Assignment: Skip the images and return the records below exactly.

━━━ Data provided

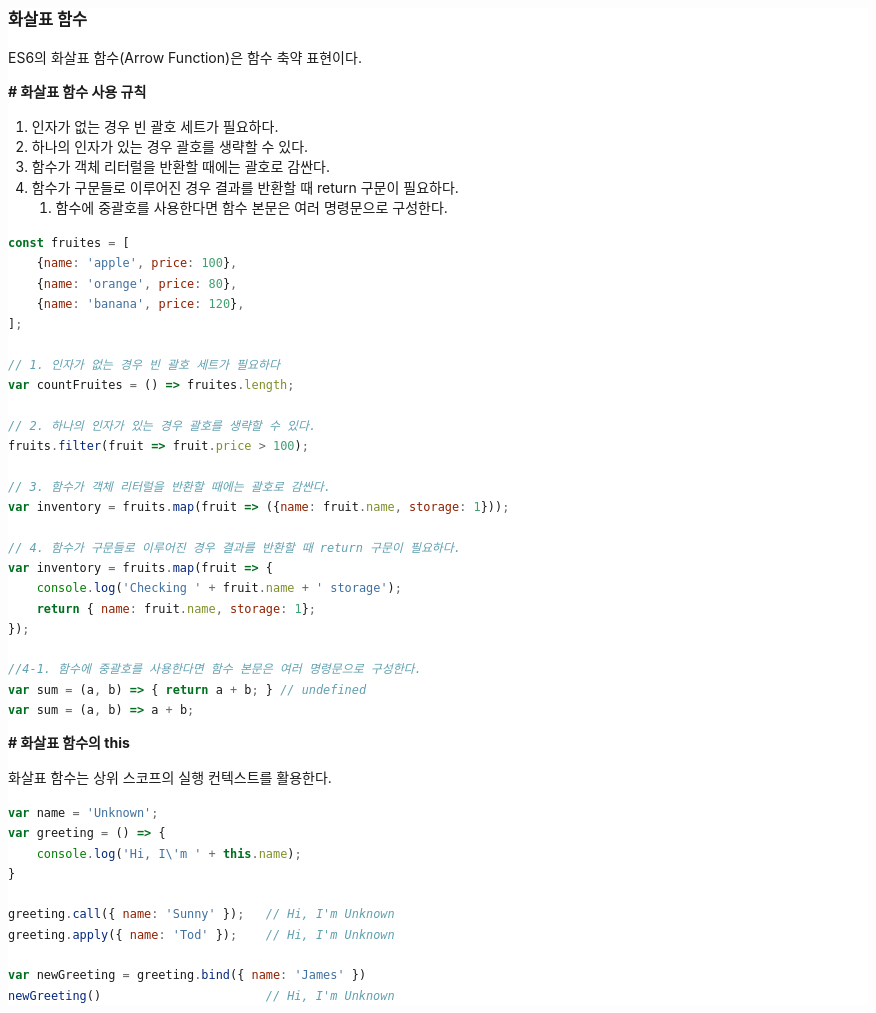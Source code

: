 ### 화살표 함수

ES6의 화살표 함수(Arrow Function)은 함수 축약 표현이다.

**# 화살표 함수 사용 규칙**  
1. 인자가 없는 경우 빈 괄호 세트가 필요하다.
2. 하나의 인자가 있는 경우 괄호를 생략할 수 있다.
3. 함수가 객체 리터럴을 반환할 때에는 괄호로 감싼다.
4. 함수가 구문들로 이루어진 경우 결과를 반환할 때 return 구문이 필요하다.
   1. 함수에 중괄호를 사용한다면 함수 본문은 여러 명령문으로 구성한다.

```javascript
const fruites = [
    {name: 'apple', price: 100},
    {name: 'orange', price: 80},
    {name: 'banana', price: 120},
];

// 1. 인자가 없는 경우 빈 괄호 세트가 필요하다
var countFruites = () => fruites.length;

// 2. 하나의 인자가 있는 경우 괄호를 생략할 수 있다.
fruits.filter(fruit => fruit.price > 100);

// 3. 함수가 객체 리터럴을 반환할 때에는 괄호로 감싼다.
var inventory = fruits.map(fruit => ({name: fruit.name, storage: 1}));

// 4. 함수가 구문들로 이루어진 경우 결과를 반환할 때 return 구문이 필요하다.
var inventory = fruits.map(fruit => {
    console.log('Checking ' + fruit.name + ' storage');
    return { name: fruit.name, storage: 1};
});

//4-1. 함수에 중괄호를 사용한다면 함수 본문은 여러 명령문으로 구성한다.
var sum = (a, b) => { return a + b; } // undefined
var sum = (a, b) => a + b;
```

**# 화살표 함수의 this**  

화살표 함수는 상위 스코프의 실행 컨텍스트를 활용한다. 

```javascript
var name = 'Unknown';
var greeting = () => {
    console.log('Hi, I\'m ' + this.name);
}

greeting.call({ name: 'Sunny' });   // Hi, I'm Unknown
greeting.apply({ name: 'Tod' });    // Hi, I'm Unknown

var newGreeting = greeting.bind({ name: 'James' })  
newGreeting()                       // Hi, I'm Unknown
```
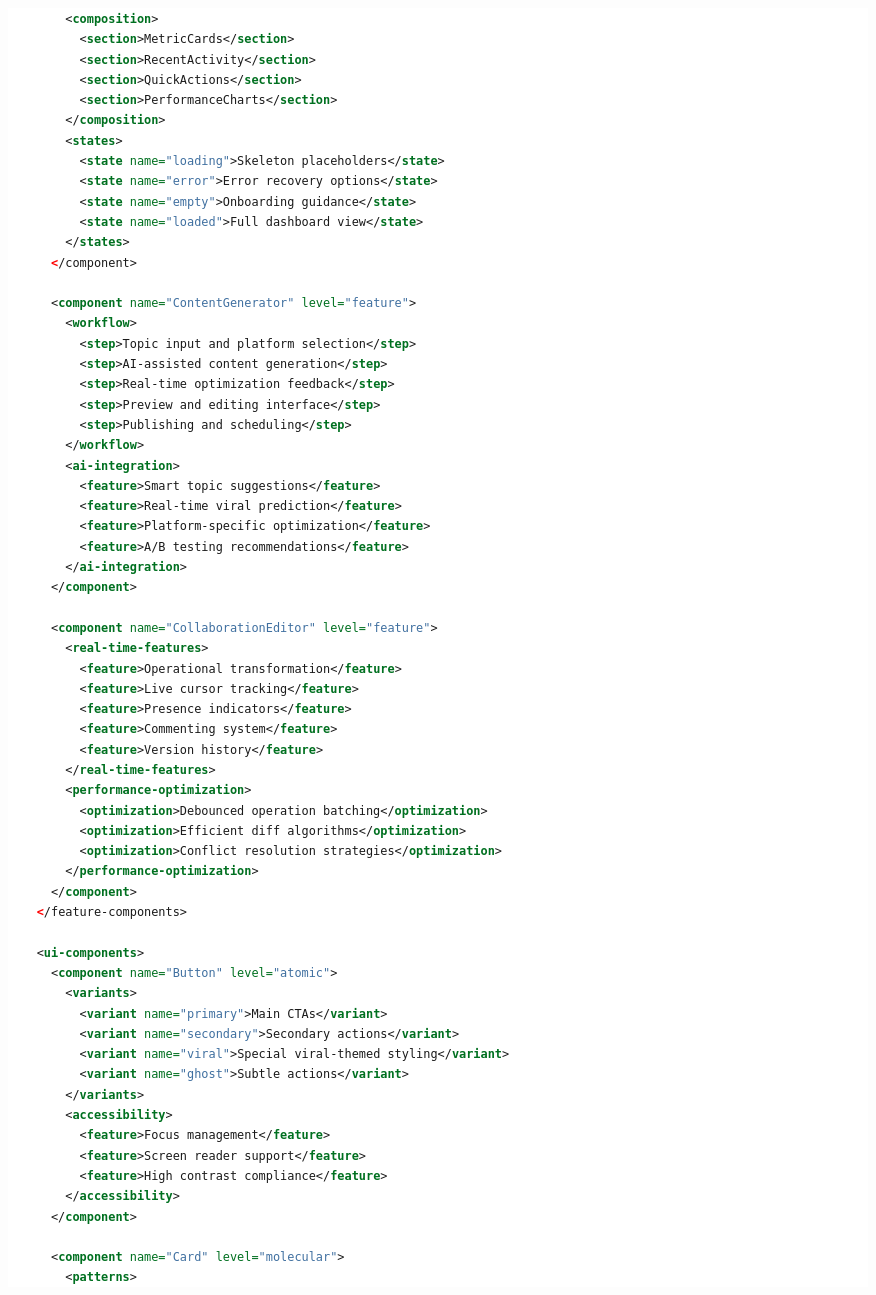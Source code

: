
```xml
        <composition>
          <section>MetricCards</section>
          <section>RecentActivity</section>
          <section>QuickActions</section>
          <section>PerformanceCharts</section>
        </composition>
        <states>
          <state name="loading">Skeleton placeholders</state>
          <state name="error">Error recovery options</state>
          <state name="empty">Onboarding guidance</state>
          <state name="loaded">Full dashboard view</state>
        </states>
      </component>
      
      <component name="ContentGenerator" level="feature">
        <workflow>
          <step>Topic input and platform selection</step>
          <step>AI-assisted content generation</step>
          <step>Real-time optimization feedback</step>
          <step>Preview and editing interface</step>
          <step>Publishing and scheduling</step>
        </workflow>
        <ai-integration>
          <feature>Smart topic suggestions</feature>
          <feature>Real-time viral prediction</feature>
          <feature>Platform-specific optimization</feature>
          <feature>A/B testing recommendations</feature>
        </ai-integration>
      </component>
      
      <component name="CollaborationEditor" level="feature">
        <real-time-features>
          <feature>Operational transformation</feature>
          <feature>Live cursor tracking</feature>
          <feature>Presence indicators</feature>
          <feature>Commenting system</feature>
          <feature>Version history</feature>
        </real-time-features>
        <performance-optimization>
          <optimization>Debounced operation batching</optimization>
          <optimization>Efficient diff algorithms</optimization>
          <optimization>Conflict resolution strategies</optimization>
        </performance-optimization>
      </component>
    </feature-components>
    
    <ui-components>
      <component name="Button" level="atomic">
        <variants>
          <variant name="primary">Main CTAs</variant>
          <variant name="secondary">Secondary actions</variant>
          <variant name="viral">Special viral-themed styling</variant>
          <variant name="ghost">Subtle actions</variant>
        </variants>
        <accessibility>
          <feature>Focus management</feature>
          <feature>Screen reader support</feature>
          <feature>High contrast compliance</feature>
        </accessibility>
      </component>
      
      <component name="Card" level="molecular">
        <patterns>
```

━━━━━━

Solution to this task:
Source code

: ### 화살표 함수

ES6의 화살표 함수(Arrow Function)은 함수 축약 표현이다.

**# 화살표 함수 사용 규칙**  
1. 인자가 없는 경우 빈 괄호 세트가 필요하다.
2. 하나의 인자가 있는 경우 괄호를 생략할 수 있다.
3. 함수가 객체 리터럴을 반환할 때에는 괄호로 감싼다.
4. 함수가 구문들로 이루어진 경우 결과를 반환할 때 return 구문이 필요하다.
   1. 함수에 중괄호를 사용한다면 함수 본문은 여러 명령문으로 구성한다.

```javascript
const fruites = [
    {name: 'apple', price: 100},
    {name: 'orange', price: 80},
    {name: 'banana', price: 120},
];

// 1. 인자가 없는 경우 빈 괄호 세트가 필요하다
var countFruites = () => fruites.length;

// 2. 하나의 인자가 있는 경우 괄호를 생략할 수 있다.
fruits.filter(fruit => fruit.price > 100);

// 3. 함수가 객체 리터럴을 반환할 때에는 괄호로 감싼다.
var inventory = fruits.map(fruit => ({name: fruit.name, storage: 1}));

// 4. 함수가 구문들로 이루어진 경우 결과를 반환할 때 return 구문이 필요하다.
var inventory = fruits.map(fruit => {
    console.log('Checking ' + fruit.name + ' storage');
    return { name: fruit.name, storage: 1};
});

//4-1. 함수에 중괄호를 사용한다면 함수 본문은 여러 명령문으로 구성한다.
var sum = (a, b) => { return a + b; } // undefined
var sum = (a, b) => a + b;
```

**# 화살표 함수의 this**  

화살표 함수는 상위 스코프의 실행 컨텍스트를 활용한다. 

```javascript
var name = 'Unknown';
var greeting = () => {
    console.log('Hi, I\'m ' + this.name);
}

greeting.call({ name: 'Sunny' });   // Hi, I'm Unknown
greeting.apply({ name: 'Tod' });    // Hi, I'm Unknown

var newGreeting = greeting.bind({ name: 'James' })  
newGreeting()                       // Hi, I'm Unknown
```
Source code

:
```xml
        <composition>
          <section>MetricCards</section>
          <section>RecentActivity</section>
          <section>QuickActions</section>
          <section>PerformanceCharts</section>
        </composition>
        <states>
          <state name="loading">Skeleton placeholders</state>
          <state name="error">Error recovery options</state>
          <state name="empty">Onboarding guidance</state>
          <state name="loaded">Full dashboard view</state>
        </states>
      </component>
      
      <component name="ContentGenerator" level="feature">
        <workflow>
          <step>Topic input and platform selection</step>
          <step>AI-assisted content generation</step>
          <step>Real-time optimization feedback</step>
          <step>Preview and editing interface</step>
          <step>Publishing and scheduling</step>
        </workflow>
        <ai-integration>
          <feature>Smart topic suggestions</feature>
          <feature>Real-time viral prediction</feature>
          <feature>Platform-specific optimization</feature>
          <feature>A/B testing recommendations</feature>
        </ai-integration>
      </component>
      
      <component name="CollaborationEditor" level="feature">
        <real-time-features>
          <feature>Operational transformation</feature>
          <feature>Live cursor tracking</feature>
          <feature>Presence indicators</feature>
          <feature>Commenting system</feature>
          <feature>Version history</feature>
        </real-time-features>
        <performance-optimization>
          <optimization>Debounced operation batching</optimization>
          <optimization>Efficient diff algorithms</optimization>
          <optimization>Conflict resolution strategies</optimization>
        </performance-optimization>
      </component>
    </feature-components>
    
    <ui-components>
      <component name="Button" level="atomic">
        <variants>
          <variant name="primary">Main CTAs</variant>
          <variant name="secondary">Secondary actions</variant>
          <variant name="viral">Special viral-themed styling</variant>
          <variant name="ghost">Subtle actions</variant>
        </variants>
        <accessibility>
          <feature>Focus management</feature>
          <feature>Screen reader support</feature>
          <feature>High contrast compliance</feature>
        </accessibility>
      </component>
      
      <component name="Card" level="molecular">
        <patterns>
```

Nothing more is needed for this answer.